Kenya’s equity cycles have been particularly sharp: losses exceeding 20% in 2023 were followed by strong rebounds in 2024–2025. Investors who exited prematurely locked in losses, while those who stayed invested recovered.
Implication: The only reliable way to capture equity fund gains is through long-term commitment—typically five years or more—and a disciplined approach to volatility tolerance.
7. Fee Drag and Return Dilution
Most Kenyan equity funds charge management fees of 2–2.5%, plus trustee, custodian, and administrative costs. In flat or modestly growing markets, these costs consume a disproportionate share of returns.
For example, in a year where gross returns are 10%, a 2.5% management fee plus taxes can cut the net gain to roughly 7%. Over a decade, this compounding effect can halve total accumulated value.
Implication: Always compare net returns (after fees) to the benchmark index. A fund that underperforms the NSE All Share Index post-fees adds no value, regardless of marketing claims.
8. Regulatory and Systemic Risk
While the CMA regulates collective investment schemes, Kenya’s capital market still faces systemic vulnerabilities:
- Low retail investor literacy increases susceptibility to mis-selling.
- Infrequent enforcement allows some managers to delay reports or manipulate pricing.
- Economic policy uncertainty (taxes on capital gains, withholding rules) periodically alters the investment landscape.
Implication: Investors should monitor CMA circulars and quarterly reports, which highlight compliance and market integrity issues.
Equity funds are inherently volatile, but volatility is not the same as loss—it is the price of participation in long-term growth. The critical distinction lies in understanding, accepting, and managing that risk.
Investors who choose equity funds in Kenya must be ready for short-term turbulence, sector concentration, and * opaque reporting environments*. Those who treat these funds as long-term vehicles—rather than speculative bets—are the only ones positioned to realize their true potential.

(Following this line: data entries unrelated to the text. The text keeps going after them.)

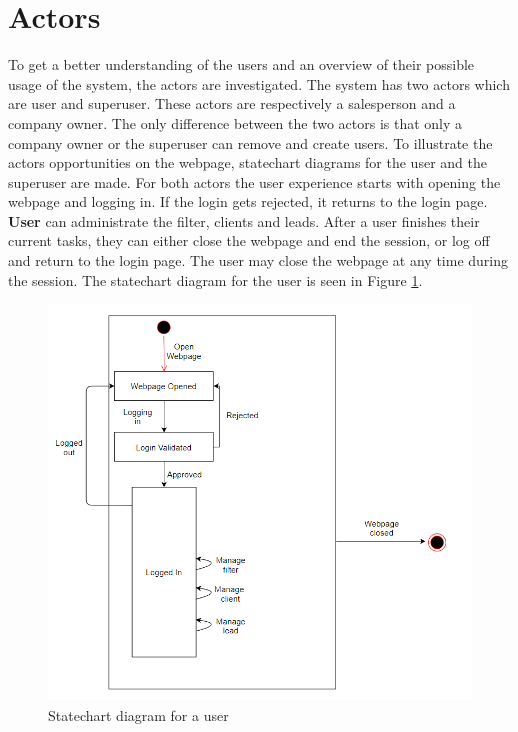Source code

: \section{Actors}
To get a better understanding of the users and an overview of their possible usage of the system, the actors are investigated. The system has two actors which are user and superuser. These actors are respectively a salesperson and a company owner. The only difference between the two actors is that only a company owner or the superuser can remove and create users. To illustrate the actors opportunities on the webpage, statechart diagrams for the user and the superuser are made.
\newline \newline \noindent
For both actors the user experience starts with opening the webpage and logging in. If the login gets rejected, it returns to the login page. \newline \newline \noindent
\textbf{User} can administrate the filter, clients and leads. After a user finishes their current tasks, they can either close the webpage and end the session, or log off and return to the login page. The user may close the webpage at any time during the session. The statechart diagram for the user is seen in Figure \ref{fig:statechartMember}.
\newline
\begin{figure}[H]
    \centering
    \includegraphics[scale=.7, clip]{figures/useCaseMember.png}
    \caption{Statechart diagram for a user}
    \label{fig:statechartMember}
\end{figure}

V. Conclusion: Navigating Kenya’s Equity Fund Landscape with Clarity
Kenya’s equity fund market is both promising and underdeveloped—a paradox shaped by regulatory evolution, limited data transparency, and investor caution. For long-term investors seeking exposure to domestic growth, equity funds offer a disciplined entry point into the Nairobi Securities Exchange (NSE). Yet, their success depends not only on market performance but on the investor’s ability to interpret risk, fees, and strategy objectively.
The most consistent insight across all data is this: there is no “best” equity fund—only one that aligns with your goals and risk tolerance. A fund outperforming peers today may underperform next year if market conditions shift or if its sector exposures fall out of favor. The challenge for the investor is not to chase returns, but to evaluate * process quality, transparency, and consistency* over time.
In the years ahead, improving reporting standards, regulatory enforcement, and investor education will determine whether Kenya’s equity funds mature from niche products into mainstream investment tools. Until then, the disciplined investor—armed with patience and data literacy—remains the market’s only true advantage.